▶ **Work instruction**
Produce a faithful copy of every record below, without the pictures.

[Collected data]
* * * * *

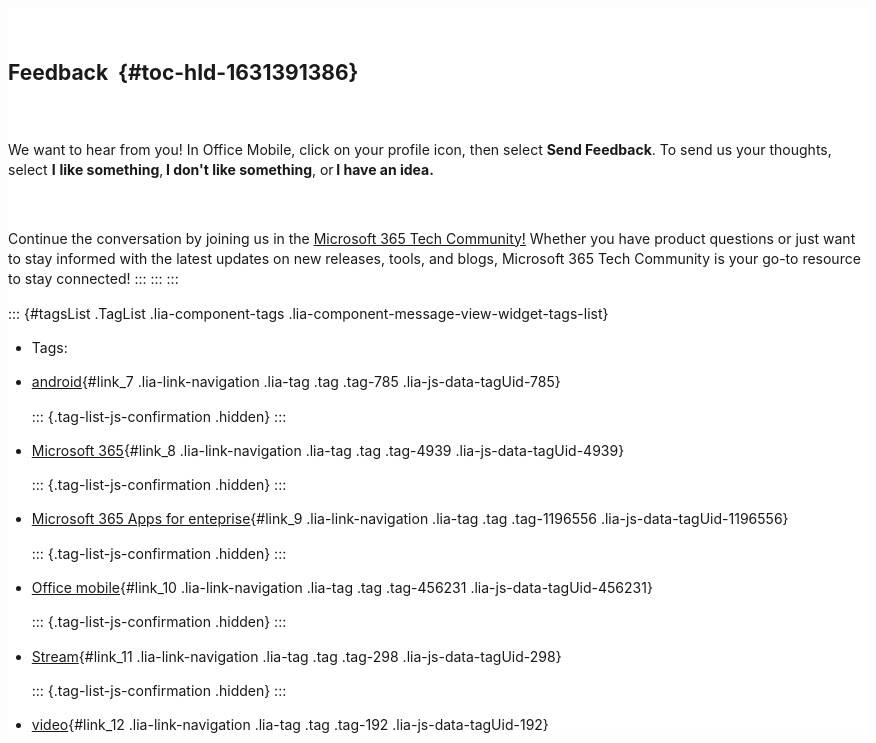  

## **Feedback**  {#toc-hId-1631391386}

 

We want to hear from you! In Office Mobile, click on your profile icon,
then select **Send Feedback**. To send us your thoughts, select
**I** **like something**, **I don't like something**, or **I have an
idea.**  

 

Continue the conversation by joining us in the [Microsoft 365 Tech
Community!](https://aka.ms/community/microsoft365) Whether you have
product questions or just want to stay informed with the latest updates
on new releases, tools, and blogs, Microsoft 365 Tech Community is your
go-to resource to stay connected!
:::
:::
:::

::: {#tagsList .TagList .lia-component-tags .lia-component-message-view-widget-tags-list}
-   Tags:
-   [android](/t5/tag/android/tg-p/board-id/microsoft_365blog){#link_7
    .lia-link-navigation .lia-tag .tag .tag-785 .lia-js-data-tagUid-785}

    ::: {.tag-list-js-confirmation .hidden}
    :::
-   [Microsoft
    365](/t5/tag/Microsoft%20365/tg-p/board-id/microsoft_365blog){#link_8
    .lia-link-navigation .lia-tag .tag .tag-4939
    .lia-js-data-tagUid-4939}

    ::: {.tag-list-js-confirmation .hidden}
    :::
-   [Microsoft 365 Apps for
    enteprise](/t5/tag/Microsoft%20365%20Apps%20for%20enteprise/tg-p/board-id/microsoft_365blog){#link_9
    .lia-link-navigation .lia-tag .tag .tag-1196556
    .lia-js-data-tagUid-1196556}

    ::: {.tag-list-js-confirmation .hidden}
    :::
-   [Office
    mobile](/t5/tag/Office%20mobile/tg-p/board-id/microsoft_365blog){#link_10
    .lia-link-navigation .lia-tag .tag .tag-456231
    .lia-js-data-tagUid-456231}

    ::: {.tag-list-js-confirmation .hidden}
    :::
-   [Stream](/t5/tag/Stream/tg-p/board-id/microsoft_365blog){#link_11
    .lia-link-navigation .lia-tag .tag .tag-298 .lia-js-data-tagUid-298}

    ::: {.tag-list-js-confirmation .hidden}
    :::
-   [video](/t5/tag/video/tg-p/board-id/microsoft_365blog){#link_12
    .lia-link-navigation .lia-tag .tag .tag-192 .lia-js-data-tagUid-192}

* * * * *

▶ **Finished exercise**
## **Feedback**  {#toc-hId-1631391386}

 

We want to hear from you! In Office Mobile, click on your profile icon,
then select **Send Feedback**. To send us your thoughts, select
**I** **like something**, **I don't like something**, or **I have an
idea.**  

 

Continue the conversation by joining us in the [Microsoft 365 Tech
Community!](https://aka.ms/community/microsoft365) Whether you have
product questions or just want to stay informed with the latest updates
on new releases, tools, and blogs, Microsoft 365 Tech Community is your
go-to resource to stay connected!
:::
:::
:::

::: {#tagsList .TagList .lia-component-tags .lia-component-message-view-widget-tags-list}
-   Tags:
-   [android](/t5/tag/android/tg-p/board-id/microsoft_365blog){#link_7
    .lia-link-navigation .lia-tag .tag .tag-785 .lia-js-data-tagUid-785}

    ::: {.tag-list-js-confirmation .hidden}
    :::
-   [Microsoft
    365](/t5/tag/Microsoft%20365/tg-p/board-id/microsoft_365blog){#link_8
    .lia-link-navigation .lia-tag .tag .tag-4939
    .lia-js-data-tagUid-4939}

    ::: {.tag-list-js-confirmation .hidden}
    :::
-   [Microsoft 365 Apps for
    enteprise](/t5/tag/Microsoft%20365%20Apps%20for%20enteprise/tg-p/board-id/microsoft_365blog){#link_9
    .lia-link-navigation .lia-tag .tag .tag-1196556
    .lia-js-data-tagUid-1196556}

    ::: {.tag-list-js-confirmation .hidden}
    :::
-   [Office
    mobile](/t5/tag/Office%20mobile/tg-p/board-id/microsoft_365blog){#link_10
    .lia-link-navigation .lia-tag .tag .tag-456231
    .lia-js-data-tagUid-456231}

    ::: {.tag-list-js-confirmation .hidden}
    :::
-   [Stream](/t5/tag/Stream/tg-p/board-id/microsoft_365blog){#link_11
    .lia-link-navigation .lia-tag .tag .tag-298 .lia-js-data-tagUid-298}

    ::: {.tag-list-js-confirmation .hidden}
    :::
-   [video](/t5/tag/video/tg-p/board-id/microsoft_365blog){#link_12
    .lia-link-navigation .lia-tag .tag .tag-192 .lia-js-data-tagUid-192}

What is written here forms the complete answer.